I ask the class, “Does anyone have any gold on them? Silver?” I hold up my platinum ring. “In the beginning of the Universe, a few light elements were formed (helium, deuterium, some lithium), then more elements formed in the centers of stars, but those metals you’re pointing to? The only place metals heavier than iron can form in the whole Universe is in the centers of supernova explosions, explosions so big and so bright that the light from them rivals the light from a whole galaxy of hundreds of billions of stars. That means the atoms in your ring, earrings, necklace were once in a supernova, and then traveled through space until they joined the gas cloud that formed the planet Earth. Billions of years later, veins of precious metal were dug up and the metal formed into your ring. You own atoms that were made in a dying star.”
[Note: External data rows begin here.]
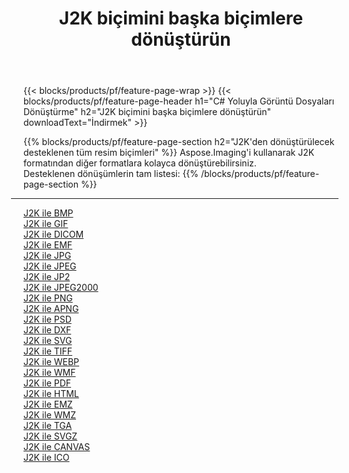 ﻿---
title: J2K biçimini başka biçimlere dönüştürün 
weight: 3920
url: /tr/java/conversion/from/j2k 
lang: tr
langdirlevel: 2
locales: zh-hans,ja,it,ru,de,es,fr,nl,id,lt,pl,pt,vi,tr,ko,zh-hant,ar,hi,th,sv,cs,uk,he
description: Aspose.Imaging'i kullanarak J2K biçimini kolayca başka biçimlere dönüştürebilirsiniz
---

{{< blocks/products/pf/feature-page-wrap >}}
{{< blocks/products/pf/feature-page-header h1="C# Yoluyla Görüntü Dosyaları Dönüştürme" h2="J2K biçimini başka biçimlere dönüştürün" downloadText="İndirmek" >}}


{{% blocks/products/pf/feature-page-section  h2="J2K'den dönüştürülecek desteklenen tüm resim biçimleri" %}}
Aspose.Imaging'i kullanarak J2K formatından diğer formatlara kolayca dönüştürebilirsiniz.
<br/>
Desteklenen dönüşümlerin tam listesi:
{{% /blocks/products/pf/feature-page-section %}}
<div class="container-fluid productfamilypage bg-gray">
    <div class="convertypes bg-gray agp-content section">
        <div class="container">
		<hr style="margin-left:-20px;"/>
		<div class="row other-converters">
		    <div class='col-md-2 other-converter remove-lp remove-rp'><a href="/imaging/tr/java/conversion/j2k-to-bmp" >J2K ile BMP</a></div><div class='col-md-2 other-converter remove-lp remove-rp'><a href="/imaging/tr/java/conversion/j2k-to-gif" >J2K ile GIF</a></div><div class='col-md-2 other-converter remove-lp remove-rp'><a href="/imaging/tr/java/conversion/j2k-to-dicom" >J2K ile DICOM</a></div><div class='col-md-2 other-converter remove-lp remove-rp'><a href="/imaging/tr/java/conversion/j2k-to-emf" >J2K ile EMF</a></div><div class='col-md-2 other-converter remove-lp remove-rp'><a href="/imaging/tr/java/conversion/j2k-to-jpg" >J2K ile JPG</a></div><div class='col-md-2 other-converter remove-lp remove-rp'><a href="/imaging/tr/java/conversion/j2k-to-jpeg" >J2K ile JPEG</a></div><div class='col-md-2 other-converter remove-lp remove-rp'><a href="/imaging/tr/java/conversion/j2k-to-jp2" >J2K ile JP2</a></div><div class='col-md-2 other-converter remove-lp remove-rp'><a href="/imaging/tr/java/conversion/j2k-to-jpeg2000" >J2K ile JPEG2000</a></div><div class='col-md-2 other-converter remove-lp remove-rp'><a href="/imaging/tr/java/conversion/j2k-to-png" >J2K ile PNG</a></div><div class='col-md-2 other-converter remove-lp remove-rp'><a href="/imaging/tr/java/conversion/j2k-to-apng" >J2K ile APNG</a></div><div class='col-md-2 other-converter remove-lp remove-rp'><a href="/imaging/tr/java/conversion/j2k-to-psd" >J2K ile PSD</a></div><div class='col-md-2 other-converter remove-lp remove-rp'><a href="/imaging/tr/java/conversion/j2k-to-dxf" >J2K ile DXF</a></div><div class='col-md-2 other-converter remove-lp remove-rp'><a href="/imaging/tr/java/conversion/j2k-to-svg" >J2K ile SVG</a></div><div class='col-md-2 other-converter remove-lp remove-rp'><a href="/imaging/tr/java/conversion/j2k-to-tiff" >J2K ile TIFF</a></div><div class='col-md-2 other-converter remove-lp remove-rp'><a href="/imaging/tr/java/conversion/j2k-to-webp" >J2K ile WEBP</a></div><div class='col-md-2 other-converter remove-lp remove-rp'><a href="/imaging/tr/java/conversion/j2k-to-wmf" >J2K ile WMF</a></div><div class='col-md-2 other-converter remove-lp remove-rp'><a href="/imaging/tr/java/conversion/j2k-to-pdf" >J2K ile PDF</a></div><div class='col-md-2 other-converter remove-lp remove-rp'><a href="/imaging/tr/java/conversion/j2k-to-html" >J2K ile HTML</a></div><div class='col-md-2 other-converter remove-lp remove-rp'><a href="/imaging/tr/java/conversion/j2k-to-emz" >J2K ile EMZ</a></div><div class='col-md-2 other-converter remove-lp remove-rp'><a href="/imaging/tr/java/conversion/j2k-to-wmz" >J2K ile WMZ</a></div><div class='col-md-2 other-converter remove-lp remove-rp'><a href="/imaging/tr/java/conversion/j2k-to-tga" >J2K ile TGA</a></div><div class='col-md-2 other-converter remove-lp remove-rp'><a href="/imaging/tr/java/conversion/j2k-to-svgz" >J2K ile SVGZ</a></div><div class='col-md-2 other-converter remove-lp remove-rp'><a href="/imaging/tr/java/conversion/j2k-to-canvas" >J2K ile CANVAS</a></div><div class='col-md-2 other-converter remove-lp remove-rp'><a href="/imaging/tr/java/conversion/j2k-to-ico" >J2K ile ICO</a></div>
                </div>
        </div>
    </div>
</div>
<br/>

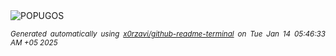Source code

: <div align="justify">
<picture>
    <source media="(prefers-color-scheme: dark)" srcset="https://i.ibb.co/THz6NbS/output-gif.gif">
    <source media="(prefers-color-scheme: light)" srcset="https://i.ibb.co/THz6NbS/output-gif.gif">
    <img alt="POPUGOS" src="https://i.ibb.co/THz6NbS/output-gif.gif">
</picture>

<sub><i>Generated automatically using [x0rzavi/github-readme-terminal](https://github.com/x0rzavi/github-readme-terminal) on Tue Jan 14 05:46:33 AM +05 2025</i></sub>
</div>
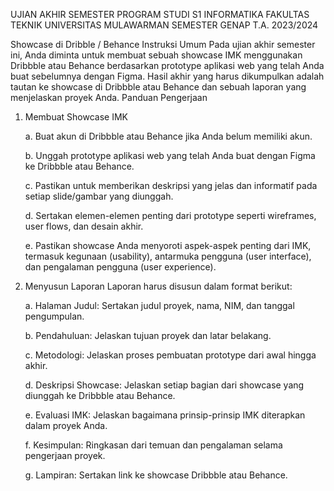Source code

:UJIAN AKHIR SEMESTER
PROGRAM STUDI S1 INFORMATIKA
FAKULTAS TEKNIK UNIVERSITAS MULAWARMAN
SEMESTER GENAP T.A. 2023/2024

Showcase di Dribble / Behance
Instruksi Umum
Pada ujian akhir semester ini, Anda diminta untuk membuat sebuah showcase IMK menggunakan
Dribbble atau Behance berdasarkan prototype aplikasi web yang telah Anda buat sebelumnya dengan
Figma. Hasil akhir yang harus dikumpulkan adalah tautan ke showcase di Dribbble atau Behance dan
sebuah laporan yang menjelaskan proyek Anda.
Panduan Pengerjaan
1. Membuat Showcase IMK
   
   a. Buat akun di Dribbble atau Behance jika Anda belum memiliki akun.

   b. Unggah prototype aplikasi web yang telah Anda buat dengan Figma ke Dribbble atau Behance.

   c. Pastikan untuk memberikan deskripsi yang jelas dan informatif pada setiap slide/gambar yang
      diunggah.

   d. Sertakan elemen-elemen penting dari prototype seperti wireframes, user flows, dan desain
      akhir.

   e. Pastikan showcase Anda menyoroti aspek-aspek penting dari IMK, termasuk kegunaan
      (usability), antarmuka pengguna (user interface), dan pengalaman pengguna (user experience).
2. Menyusun Laporan
Laporan harus disusun dalam format berikut:

   a. Halaman Judul: Sertakan judul proyek, nama, NIM, dan tanggal pengumpulan.

   b. Pendahuluan: Jelaskan tujuan proyek dan latar belakang.

   c. Metodologi: Jelaskan proses pembuatan prototype dari awal hingga akhir.

   d. Deskripsi Showcase: Jelaskan setiap bagian dari showcase yang diunggah ke Dribbble atau
      Behance.

   e. Evaluasi IMK: Jelaskan bagaimana prinsip-prinsip IMK diterapkan dalam proyek Anda.

   f. Kesimpulan: Ringkasan dari temuan dan pengalaman selama pengerjaan proyek.

   g. Lampiran: Sertakan link ke showcase Dribbble atau Behance.
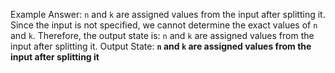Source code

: Example Answer:
`n` and `k` are assigned values from the input after splitting it. Since the input is not specified, we cannot determine the exact values of `n` and `k`. Therefore, the output state is: `n` and `k` are assigned values from the input after splitting it.
Output State: **`n` and `k` are assigned values from the input after splitting it**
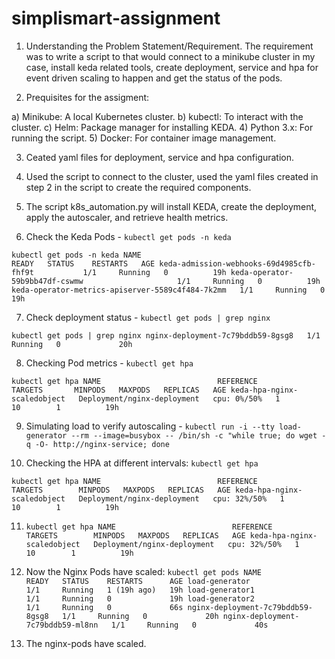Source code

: # simplismart-assignment

1. Understanding the Problem Statement/Requirement. The requirement was to write a script to that would connect to a minikube cluster in my case, install keda related tools, create deployment, service and hpa for event driven scaling to happen and get the status of the pods.

2. Prequisites for the assigment:

a) Minikube: A local Kubernetes cluster.
b) kubectl: To interact with the cluster.
c) Helm: Package manager for installing KEDA.
4) Python 3.x: For running the script.
5) Docker: For container image management. 

3. Ceated yaml files for deployment, service and hpa configuration.

4. Used the script to connect to the cluster, used the yaml files created in step 2 in the script to create the required components.

5. The script k8s_automation.py will install KEDA, create the deployment, apply the autoscaler, and retrieve health metrics.

6. Check the Keda Pods - `kubectl get pods -n keda`

`kubectl get pods -n keda
NAME                                               READY   STATUS    RESTARTS   AGE
keda-admission-webhooks-69d4985cfb-fhf9t           1/1     Running   0          19h
keda-operator-59b9bb47df-cswmw                     1/1     Running   0          19h
keda-operator-metrics-apiserver-5589c4f484-7k2mm   1/1     Running   0          19h`

7. Check deployment status - `kubectl get pods | grep nginx`

`kubectl get pods | grep nginx
nginx-deployment-7c79bddb59-8gsg8   1/1     Running   0             20h`

8. Checking Pod metrics - `kubectl get hpa`

`kubectl get hpa
NAME                          REFERENCE                     TARGETS       MINPODS   MAXPODS   REPLICAS   AGE
keda-hpa-nginx-scaledobject   Deployment/nginx-deployment   cpu: 0%/50%   1         10        1          19h`

9. Simulating load to verify autoscaling - `kubectl run -i --tty load-generator --rm --image=busybox -- /bin/sh -c "while true; do wget -q -O- http://nginx-service; done`

10. Checking the HPA at different intervals: `kubectl get hpa`

`kubectl get hpa
NAME                          REFERENCE                     TARGETS        MINPODS   MAXPODS   REPLICAS   AGE
keda-hpa-nginx-scaledobject   Deployment/nginx-deployment   cpu: 32%/50%   1         10        1          19h`

11. `kubectl get hpa
NAME                          REFERENCE                     TARGETS        MINPODS   MAXPODS   REPLICAS   AGE
keda-hpa-nginx-scaledobject   Deployment/nginx-deployment   cpu: 32%/50%   1         10        1          19h`

12. Now the Nginx Pods have scaled: 
`kubectl get pods
NAME                                READY   STATUS    RESTARTS      AGE
load-generator                      1/1     Running   1 (19h ago)   19h
load-generator1                     1/1     Running   0             19h
load-generator2                     1/1     Running   0             66s
nginx-deployment-7c79bddb59-8gsg8   1/1     Running   0             20h
nginx-deployment-7c79bddb59-ml8nn   1/1     Running   0             40s`

13. The nginx-pods have scaled.
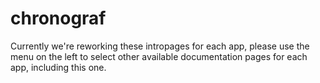 # chronograf

Currently we're reworking these intropages for each app, please use the menu on the left to select other available documentation pages for each app, including this one.
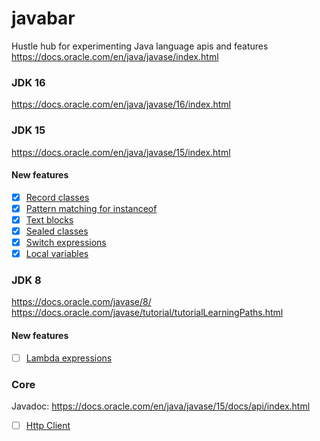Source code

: # javabar
Hustle hub for experimenting Java language apis and features
https://docs.oracle.com/en/java/javase/index.html

### JDK 16
https://docs.oracle.com/en/java/javase/16/index.html

### JDK 15
https://docs.oracle.com/en/java/javase/15/index.html
#### New features
* [x] [Record classes](https://openjdk.java.net/jeps/384)
* [x] [Pattern matching for instanceof](https://openjdk.java.net/jeps/375)
* [x] [Text blocks](https://openjdk.java.net/jeps/378)
* [x] [Sealed classes](https://openjdk.java.net/jeps/360)
* [x] [Switch expressions](https://openjdk.java.net/jeps/361)
* [x] [Local variables](https://openjdk.java.net/jeps/286)

### JDK 8
https://docs.oracle.com/javase/8/
https://docs.oracle.com/javase/tutorial/tutorialLearningPaths.html
#### New features
* [ ] [Lambda expressions](https://openjdk.java.net/jeps/384)

### Core
Javadoc: https://docs.oracle.com/en/java/javase/15/docs/api/index.html
* [ ] [Http Client](http://openjdk.java.net/groups/net/httpclient/)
To encourage questions, I give out NASA stickers. Teachers can get packets of them free for the asking. For top scorers on tests, I’ve been known to give out astronaut ice cream, meteorites and astronomy posters. If they’re free or low cost, why wouldn’t you? Make it fun! We look at spectral tubes (a variety of them: glowing gas of hydrogen, helium, neon, argon, krypton, mercury and nitrogen), and the students get to keep their diffraction grating glasses. Sometimes, days later, I see them walking around campus wearing their white cardboard glasses.

When the topic of stellar classification comes up, I balk at using the canonical pneumonic. I can’t do it. I can’t bring myself to say, “Oh, be a fine guy kiss me” for the spectral classes O B A F G K M. I have to use, “Oh, boy, another F’s gonna kill me!”

Doppler shift? After the lecture, after the Lecture Tutorials, after the discussion, then I tell them to remember, to think about car’s taillights (red), which are going away. “You know those new halogen headlights? They can look blue as they’re coming towards you.” It’s important to give them this cheat last, as a check of their reasoning skills. It should be a comfort them, not a replacement for understanding the concepts.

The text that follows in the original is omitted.